**Required action**
Filter the listing down to the lines containing the word "wrap".

········

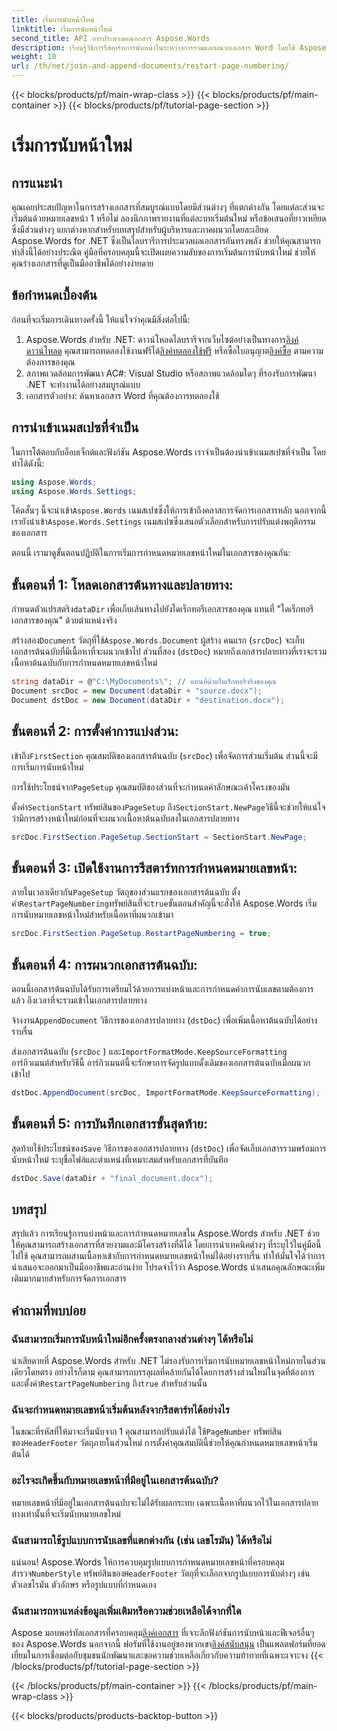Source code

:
 ```yaml
---
title: เริ่มการนับหน้าใหม่
linktitle: เริ่มการนับหน้าใหม่
second_title: API การประมวลผลเอกสาร Aspose.Words
description: เรียนรู้วิธีการรีสตาร์ทการนับหน้าในระหว่างการรวมและผนวกเอกสาร Word โดยใช้ Aspose.Words สำหรับ .NET
weight: 10
url: /th/net/join-and-append-documents/restart-page-numbering/
---
```


{{< blocks/products/pf/main-wrap-class >}}
{{< blocks/products/pf/main-container >}}
{{< blocks/products/pf/tutorial-page-section >}}

# เริ่มการนับหน้าใหม่

## การแนะนำ

คุณเคยประสบปัญหาในการสร้างเอกสารที่สมบูรณ์แบบโดยมีส่วนต่างๆ ที่แตกต่างกัน โดยแต่ละส่วนจะเริ่มต้นด้วยหมายเลขหน้า 1 หรือไม่ ลองนึกภาพรายงานที่แต่ละบทเริ่มต้นใหม่ หรือข้อเสนอที่ยาวเหยียดซึ่งมีส่วนต่างๆ แยกต่างหากสำหรับบทสรุปสำหรับผู้บริหารและภาคผนวกโดยละเอียด Aspose.Words for .NET ซึ่งเป็นไลบรารีการประมวลผลเอกสารอันทรงพลัง ช่วยให้คุณสามารถทำสิ่งนี้ได้อย่างประณีต คู่มือที่ครอบคลุมนี้จะเปิดเผยความลับของการเริ่มต้นการนับหน้าใหม่ ช่วยให้คุณร่างเอกสารที่ดูเป็นมืออาชีพได้อย่างง่ายดาย

## ข้อกำหนดเบื้องต้น

ก่อนที่จะเริ่มการเดินทางครั้งนี้ ให้แน่ใจว่าคุณมีสิ่งต่อไปนี้:

1.  Aspose.Words สำหรับ .NET: ดาวน์โหลดไลบรารีจากเว็บไซต์อย่างเป็นทางการ[ลิงค์ดาวน์โหลด](https://releases.aspose.com/words/net/) คุณสามารถทดลองใช้งานฟรีได้[ลิงค์ทดลองใช้ฟรี](https://releases.aspose.com/) หรือซื้อใบอนุญาต[ลิงค์ซื้อ](https://purchase.aspose.com/buy) ตามความต้องการของคุณ
2. สภาพแวดล้อมการพัฒนา AC#: Visual Studio หรือสภาพแวดล้อมใดๆ ที่รองรับการพัฒนา .NET จะทำงานได้อย่างสมบูรณ์แบบ
3. เอกสารตัวอย่าง: ค้นหาเอกสาร Word ที่คุณต้องการทดลองใช้

## การนำเข้าเนมสเปซที่จำเป็น

ในการโต้ตอบกับอ็อบเจ็กต์และฟังก์ชัน Aspose.Words เราจำเป็นต้องนำเข้าเนมสเปซที่จำเป็น โดยทำได้ดังนี้:

```csharp
using Aspose.Words;
using Aspose.Words.Settings;
```

 โค้ดสั้นๆ นี้จะนำเข้า`Aspose.Words` เนมสเปซซึ่งให้การเข้าถึงคลาสการจัดการเอกสารหลัก นอกจากนี้ เรายังนำเข้า`Aspose.Words.Settings` เนมสเปซซึ่งเสนอตัวเลือกสำหรับการปรับแต่งพฤติกรรมของเอกสาร


ตอนนี้ เรามาดูขั้นตอนปฏิบัติในการเริ่มการกำหนดหมายเลขหน้าใหม่ในเอกสารของคุณกัน:

## ขั้นตอนที่ 1: โหลดเอกสารต้นทางและปลายทาง:

กำหนดตัวแปรสตริง`dataDir` เพื่อเก็บเส้นทางไปยังไดเร็กทอรีเอกสารของคุณ แทนที่ "ไดเร็กทอรีเอกสารของคุณ" ด้วยตำแหน่งจริง

 สร้างสอง`Document` วัตถุที่ใช้`Aspose.Words.Document` ผู้สร้าง คนแรก (`srcDoc`) จะเก็บเอกสารต้นฉบับที่มีเนื้อหาที่จะผนวกเข้าไป ส่วนที่สอง (`dstDoc`) หมายถึงเอกสารปลายทางที่เราจะรวมเนื้อหาต้นฉบับกับการกำหนดหมายเลขหน้าใหม่

```csharp
string dataDir = @"C:\MyDocuments\"; // แทนที่ด้วยไดเร็กทอรีจริงของคุณ
Document srcDoc = new Document(dataDir + "source.docx");
Document dstDoc = new Document(dataDir + "destination.docx");
```

## ขั้นตอนที่ 2: การตั้งค่าการแบ่งส่วน:

 เข้าถึง`FirstSection` คุณสมบัติของเอกสารต้นฉบับ (`srcDoc`) เพื่อจัดการส่วนเริ่มต้น ส่วนนี้จะมีการเริ่มการนับหน้าใหม่

 การใช้ประโยชน์จาก`PageSetup` คุณสมบัติของส่วนที่จะกำหนดค่าลักษณะเค้าโครงของมัน

 ตั้งค่า`SectionStart` ทรัพย์สินของ`PageSetup` ถึง`SectionStart.NewPage`วิธีนี้จะช่วยให้แน่ใจว่ามีการสร้างหน้าใหม่ก่อนที่จะผนวกเนื้อหาต้นฉบับลงในเอกสารปลายทาง

```csharp
srcDoc.FirstSection.PageSetup.SectionStart = SectionStart.NewPage;
```

## ขั้นตอนที่ 3: เปิดใช้งานการรีสตาร์ทการกำหนดหมายเลขหน้า:

 ภายในเวลาเดียวกัน`PageSetup` วัตถุของส่วนแรกของเอกสารต้นฉบับ ตั้งค่า`RestartPageNumbering`ทรัพย์สินที่จะ`true`ขั้นตอนสำคัญนี้จะสั่งให้ Aspose.Words เริ่มการนับหมายเลขหน้าใหม่สำหรับเนื้อหาที่ผนวกเข้ามา

```csharp
srcDoc.FirstSection.PageSetup.RestartPageNumbering = true;
```

## ขั้นตอนที่ 4: การผนวกเอกสารต้นฉบับ:

ตอนนี้เอกสารต้นฉบับได้รับการเตรียมไว้ด้วยการแบ่งหน้าและการกำหนดค่าการนับเลขตามต้องการแล้ว ถึงเวลาที่จะรวมเข้าในเอกสารปลายทาง

 จ้างงาน`AppendDocument` วิธีการของเอกสารปลายทาง (`dstDoc`) เพื่อเพิ่มเนื้อหาต้นฉบับได้อย่างราบรื่น

ส่งเอกสารต้นฉบับ (`srcDoc` ) และ`ImportFormatMode.KeepSourceFormatting` อาร์กิวเมนต์สำหรับวิธีนี้ อาร์กิวเมนต์นี้จะรักษาการจัดรูปแบบดั้งเดิมของเอกสารต้นฉบับเมื่อผนวกเข้าไป

```csharp
dstDoc.AppendDocument(srcDoc, ImportFormatMode.KeepSourceFormatting);
```

## ขั้นตอนที่ 5: การบันทึกเอกสารขั้นสุดท้าย:

 สุดท้ายใช้ประโยชน์ของ`Save` วิธีการของเอกสารปลายทาง (`dstDoc`) เพื่อจัดเก็บเอกสารรวมพร้อมการนับหน้าใหม่ ระบุชื่อไฟล์และตำแหน่งที่เหมาะสมสำหรับเอกสารที่บันทึก

```csharp
dstDoc.Save(dataDir + "final_document.docx");
```

## บทสรุป

สรุปแล้ว การเรียนรู้การแบ่งหน้าและการกำหนดหมายเลขใน Aspose.Words สำหรับ .NET ช่วยให้คุณสามารถสร้างเอกสารที่สวยงามและมีโครงสร้างที่ดีได้ โดยการนำเทคนิคต่างๆ ที่ระบุไว้ในคู่มือนี้ไปใช้ คุณสามารถผสานเนื้อหาเข้ากับการกำหนดหมายเลขหน้าใหม่ได้อย่างราบรื่น ทำให้มั่นใจได้ว่าการนำเสนอจะออกมาเป็นมืออาชีพและอ่านง่าย โปรดจำไว้ว่า Aspose.Words นำเสนอคุณลักษณะเพิ่มเติมมากมายสำหรับการจัดการเอกสาร

## คำถามที่พบบ่อย

### ฉันสามารถเริ่มการนับหน้าใหม่อีกครั้งตรงกลางส่วนต่างๆ ได้หรือไม่

 น่าเสียดายที่ Aspose.Words สำหรับ .NET ไม่รองรับการเริ่มการนับหมายเลขหน้าใหม่ภายในส่วนเดียวโดยตรง อย่างไรก็ตาม คุณสามารถบรรลุผลที่คล้ายกันได้โดยการสร้างส่วนใหม่ในจุดที่ต้องการและตั้งค่า`RestartPageNumbering` ถึง`true` สำหรับส่วนนั้น

### ฉันจะกำหนดหมายเลขหน้าเริ่มต้นหลังจากรีสตาร์ทได้อย่างไร

 ในขณะที่รหัสที่ให้มาจะเริ่มนับจาก 1 คุณสามารถปรับแต่งได้ ใช้`PageNumber` ทรัพย์สินของ`HeaderFooter` วัตถุภายในส่วนใหม่ การตั้งค่าคุณสมบัตินี้ช่วยให้คุณกำหนดหมายเลขหน้าเริ่มต้นได้

### อะไรจะเกิดขึ้นกับหมายเลขหน้าที่มีอยู่ในเอกสารต้นฉบับ?

หมายเลขหน้าที่มีอยู่ในเอกสารต้นฉบับจะไม่ได้รับผลกระทบ เฉพาะเนื้อหาที่ผนวกไว้ในเอกสารปลายทางเท่านั้นที่จะเริ่มนับหมายเลขใหม่

### ฉันสามารถใช้รูปแบบการนับเลขที่แตกต่างกัน (เช่น เลขโรมัน) ได้หรือไม่

 แน่นอน! Aspose.Words ให้การควบคุมรูปแบบการกำหนดหมายเลขหน้าที่ครอบคลุม สำรวจ`NumberStyle` ทรัพย์สินของ`HeaderFooter` วัตถุที่จะเลือกจากรูปแบบการนับต่างๆ เช่น ตัวเลขโรมัน ตัวอักษร หรือรูปแบบที่กำหนดเอง

### ฉันสามารถหาแหล่งข้อมูลเพิ่มเติมหรือความช่วยเหลือได้จากที่ใด

 Aspose มอบพอร์ทัลเอกสารที่ครอบคลุม[ลิงค์เอกสาร](https://reference.aspose.com/words/net/) ที่เจาะลึกฟังก์ชันการนับหน้าและฟีเจอร์อื่นๆ ของ Aspose.Words นอกจากนี้ ฟอรัมที่ใช้งานอยู่ของพวกเขา[ลิงค์สนับสนุน](https://forum.aspose.com/c/words/8) เป็นแพลตฟอร์มที่ยอดเยี่ยมในการเชื่อมต่อกับชุมชนนักพัฒนาและขอความช่วยเหลือเกี่ยวกับความท้าทายที่เฉพาะเจาะจง
{{< /blocks/products/pf/tutorial-page-section >}}

{{< /blocks/products/pf/main-container >}}
{{< /blocks/products/pf/main-wrap-class >}}

{{< blocks/products/products-backtop-button >}}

········

**The completed task**
{{< blocks/products/pf/main-wrap-class >}}
{{< /blocks/products/pf/main-wrap-class >}}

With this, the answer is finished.